New York, January 12, 2015 — In a significant addition to its antitrust, government investigations and white collar practices, Hughes Hubbard & Reed announced today that Elizabeth Prewitt, former Assistant Chief of the Antitrust Division in the New York office of the U.S. Department of Justice (DOJ), has joined the firm as a partner.
A Justice Department trial lawyer for 16 years, Prewitt most recently managed a team of approximately 25 attorneys and staff investigating and prosecuting domestic and international criminal antitrust and fraud cases, as well as civil antitrust matters, as an Assistant Chief. She also served as first chair trial counsel in the prosecution of a Superfund fraud and kickback indictment in New Jersey last year that led to the longest prison sentence—14 years—ever imposed in an antitrust-related case. She also secured some of the New York office’s largest criminal fines against financial institutions as the lead Antitrust Division prosecutor investigating rigging of London Interbank Offered Rate (LIBOR) interest rate benchmarks. In addition, she led the Division’s investigation into alleged manipulation of foreign currency exchange rates (Forex).
Hughes Hubbard Chair Candace Beinecke said, “In her accomplished career at Justice, Liz Prewitt has shown herself to be not only a first-tier investigator and trial lawyer, but also a visionary leader. She’s handled cases involving both domestic and global regulatory issues, covering an array of industries. We’re excited to have her join our quickly growing antitrust practice.”
“Justice has made it plain that it is vigorously pursuing alleged price-fixing, bid-rigging, and other types of fraud and cartel behavior,” said William Kolasky, co-chair of Hughes Hubbard’s Antitrust practice. “Liz Prewitt’s deep experience investigating antitrust, fraud and other white-collar offenses both in the US and overseas will complement our strong practices in these areas, particularly for our firm’s clients in the financial services sector.”
In addition to her supervisory role as Assistant Chief, as a lead attorney involved in complex financial markets matters she coordinated with numerous parallel investigations, including those of the Commodity Futures Trading Commission, the Securities and Exchange Commission, as well as states’ attorneys general and numerous overseas regulators and foreign enforcers, such as the UK’s Financial Conduct Authority and Serious Fraud Office, and the European Commission.
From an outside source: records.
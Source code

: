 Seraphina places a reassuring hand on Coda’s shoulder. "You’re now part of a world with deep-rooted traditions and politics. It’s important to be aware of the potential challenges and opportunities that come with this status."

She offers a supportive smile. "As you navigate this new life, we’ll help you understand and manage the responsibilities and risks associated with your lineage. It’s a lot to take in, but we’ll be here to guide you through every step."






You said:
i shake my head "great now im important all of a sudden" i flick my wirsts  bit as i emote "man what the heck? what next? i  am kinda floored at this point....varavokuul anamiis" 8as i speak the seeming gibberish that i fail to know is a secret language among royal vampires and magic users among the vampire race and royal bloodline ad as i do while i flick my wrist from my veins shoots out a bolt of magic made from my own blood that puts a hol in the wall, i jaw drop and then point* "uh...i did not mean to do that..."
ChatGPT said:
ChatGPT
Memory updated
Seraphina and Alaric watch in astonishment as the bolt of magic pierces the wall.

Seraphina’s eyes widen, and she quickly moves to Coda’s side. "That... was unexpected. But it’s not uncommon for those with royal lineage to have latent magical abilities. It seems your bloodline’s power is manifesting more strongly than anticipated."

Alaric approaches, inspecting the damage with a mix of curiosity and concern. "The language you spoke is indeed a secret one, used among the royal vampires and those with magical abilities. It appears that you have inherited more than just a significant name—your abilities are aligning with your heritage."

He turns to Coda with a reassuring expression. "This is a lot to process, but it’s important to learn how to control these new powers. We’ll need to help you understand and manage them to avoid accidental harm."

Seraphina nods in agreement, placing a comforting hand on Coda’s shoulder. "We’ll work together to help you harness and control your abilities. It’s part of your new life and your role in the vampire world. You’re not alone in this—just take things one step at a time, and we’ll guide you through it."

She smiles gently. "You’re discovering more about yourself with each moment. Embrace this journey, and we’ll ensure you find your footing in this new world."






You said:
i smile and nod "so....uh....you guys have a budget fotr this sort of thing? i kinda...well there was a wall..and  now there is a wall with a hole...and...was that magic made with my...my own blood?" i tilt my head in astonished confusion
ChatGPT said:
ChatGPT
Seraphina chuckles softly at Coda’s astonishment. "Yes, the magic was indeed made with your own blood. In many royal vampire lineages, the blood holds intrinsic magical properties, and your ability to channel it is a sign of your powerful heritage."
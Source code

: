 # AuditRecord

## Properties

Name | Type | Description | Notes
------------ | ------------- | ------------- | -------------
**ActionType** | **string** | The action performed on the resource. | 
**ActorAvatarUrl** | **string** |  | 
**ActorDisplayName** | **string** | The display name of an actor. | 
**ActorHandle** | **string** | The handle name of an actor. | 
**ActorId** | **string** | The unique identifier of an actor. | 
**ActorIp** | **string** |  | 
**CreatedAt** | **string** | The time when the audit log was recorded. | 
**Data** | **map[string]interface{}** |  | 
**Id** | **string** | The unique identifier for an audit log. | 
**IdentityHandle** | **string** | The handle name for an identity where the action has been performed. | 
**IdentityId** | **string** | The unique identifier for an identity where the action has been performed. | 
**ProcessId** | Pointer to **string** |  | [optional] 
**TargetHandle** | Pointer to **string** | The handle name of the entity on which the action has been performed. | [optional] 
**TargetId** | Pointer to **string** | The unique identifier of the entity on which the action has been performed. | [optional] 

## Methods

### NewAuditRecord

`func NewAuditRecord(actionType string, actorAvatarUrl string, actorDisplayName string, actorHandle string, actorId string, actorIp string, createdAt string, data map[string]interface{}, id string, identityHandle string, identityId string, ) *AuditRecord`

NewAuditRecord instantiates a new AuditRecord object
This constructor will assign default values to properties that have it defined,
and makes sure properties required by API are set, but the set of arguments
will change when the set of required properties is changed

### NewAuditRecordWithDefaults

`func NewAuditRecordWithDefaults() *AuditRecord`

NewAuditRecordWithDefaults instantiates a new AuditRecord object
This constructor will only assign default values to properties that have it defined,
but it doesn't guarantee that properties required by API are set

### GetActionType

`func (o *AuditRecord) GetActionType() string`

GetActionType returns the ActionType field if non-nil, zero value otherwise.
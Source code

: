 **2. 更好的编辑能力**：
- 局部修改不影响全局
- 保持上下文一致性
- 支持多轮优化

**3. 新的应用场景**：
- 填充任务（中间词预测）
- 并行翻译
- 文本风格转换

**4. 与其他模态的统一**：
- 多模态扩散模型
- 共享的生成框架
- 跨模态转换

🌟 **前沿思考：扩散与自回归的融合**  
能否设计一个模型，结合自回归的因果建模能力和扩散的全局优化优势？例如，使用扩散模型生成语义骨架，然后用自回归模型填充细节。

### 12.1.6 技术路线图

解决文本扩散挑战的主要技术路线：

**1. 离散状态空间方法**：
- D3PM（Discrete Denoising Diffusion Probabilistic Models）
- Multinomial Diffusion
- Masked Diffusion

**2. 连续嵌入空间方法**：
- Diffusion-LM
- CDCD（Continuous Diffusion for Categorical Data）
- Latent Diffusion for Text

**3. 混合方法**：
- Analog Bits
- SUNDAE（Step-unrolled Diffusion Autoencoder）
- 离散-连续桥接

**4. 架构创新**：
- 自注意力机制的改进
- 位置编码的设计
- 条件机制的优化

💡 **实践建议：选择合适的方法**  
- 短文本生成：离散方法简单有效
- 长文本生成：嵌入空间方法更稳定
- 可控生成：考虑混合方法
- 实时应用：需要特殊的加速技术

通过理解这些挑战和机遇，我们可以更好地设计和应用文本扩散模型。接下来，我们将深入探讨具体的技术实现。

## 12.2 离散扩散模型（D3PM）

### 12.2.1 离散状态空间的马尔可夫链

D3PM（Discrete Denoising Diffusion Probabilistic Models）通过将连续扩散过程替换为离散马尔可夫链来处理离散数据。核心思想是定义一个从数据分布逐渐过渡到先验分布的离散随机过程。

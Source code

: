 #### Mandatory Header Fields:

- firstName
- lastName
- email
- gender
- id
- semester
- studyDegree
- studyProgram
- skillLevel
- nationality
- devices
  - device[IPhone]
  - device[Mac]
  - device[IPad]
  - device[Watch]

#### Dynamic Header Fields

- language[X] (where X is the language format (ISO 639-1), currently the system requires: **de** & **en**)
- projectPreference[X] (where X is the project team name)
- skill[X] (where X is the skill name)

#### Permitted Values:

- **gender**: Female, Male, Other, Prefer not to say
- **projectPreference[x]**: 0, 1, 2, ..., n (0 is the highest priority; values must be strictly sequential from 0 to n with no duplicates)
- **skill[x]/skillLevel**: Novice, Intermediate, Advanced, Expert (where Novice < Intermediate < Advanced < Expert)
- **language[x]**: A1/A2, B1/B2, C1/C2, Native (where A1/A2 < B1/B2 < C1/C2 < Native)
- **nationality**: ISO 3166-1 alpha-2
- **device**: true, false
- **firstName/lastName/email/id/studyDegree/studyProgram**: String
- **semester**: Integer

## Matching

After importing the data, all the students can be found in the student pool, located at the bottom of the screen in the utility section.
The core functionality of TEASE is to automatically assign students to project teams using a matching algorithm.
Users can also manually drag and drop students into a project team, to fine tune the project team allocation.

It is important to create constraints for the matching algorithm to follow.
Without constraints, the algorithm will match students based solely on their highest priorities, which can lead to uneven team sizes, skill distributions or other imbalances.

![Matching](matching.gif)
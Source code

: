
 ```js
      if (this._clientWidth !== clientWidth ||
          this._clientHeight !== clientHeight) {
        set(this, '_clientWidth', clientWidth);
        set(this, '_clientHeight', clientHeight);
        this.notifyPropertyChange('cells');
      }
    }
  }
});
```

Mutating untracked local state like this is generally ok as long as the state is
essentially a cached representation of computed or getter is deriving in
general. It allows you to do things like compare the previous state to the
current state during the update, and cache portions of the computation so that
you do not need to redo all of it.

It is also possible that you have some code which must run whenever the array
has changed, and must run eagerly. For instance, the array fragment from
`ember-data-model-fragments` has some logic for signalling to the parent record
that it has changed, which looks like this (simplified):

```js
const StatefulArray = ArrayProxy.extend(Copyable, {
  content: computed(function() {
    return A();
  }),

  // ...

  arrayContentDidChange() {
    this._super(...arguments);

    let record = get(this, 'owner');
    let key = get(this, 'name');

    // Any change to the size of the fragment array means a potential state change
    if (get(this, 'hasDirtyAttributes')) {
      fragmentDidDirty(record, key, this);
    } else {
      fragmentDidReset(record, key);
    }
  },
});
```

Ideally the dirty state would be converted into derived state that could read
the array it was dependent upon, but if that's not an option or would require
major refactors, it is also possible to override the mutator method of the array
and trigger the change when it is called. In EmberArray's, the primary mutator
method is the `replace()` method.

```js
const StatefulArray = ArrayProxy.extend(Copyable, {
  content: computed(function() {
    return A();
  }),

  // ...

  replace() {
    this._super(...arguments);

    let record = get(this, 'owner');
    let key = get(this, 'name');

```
Over the course of her DOJ tenure, Prewitt’s investigation and prosecution work focused primarily on fraud, bribery, tax, and antitrust matters, leading to the convictions of more than 100 individual and corporate defendants across multiple jurisdictions and industries. She played a significant role in the investigative task forces probing such crimes in the New York-area advertising and graphics services and food distribution industries for which she received the Attorney General’s Award for Distinguished Service, the second-highest honor bestowed by the Justice Department, which characterized the investigation as among the “most significant” of recent years. Prewitt also led ongoing investigations of fraud, bribery, bid-rigging, tax, international money laundering, and obstruction offenses across industry sectors to include federally funded public utility providers and Environmental Protection Agency Superfund cleanup projects. Over the course of her career, she secured dozens of convictions and several of the Division’s most lengthy prison sentences. As noted above, one conviction where Prewitt served as first chair resulted in the single longest prison sentence for a defendant charged with an antitrust offense.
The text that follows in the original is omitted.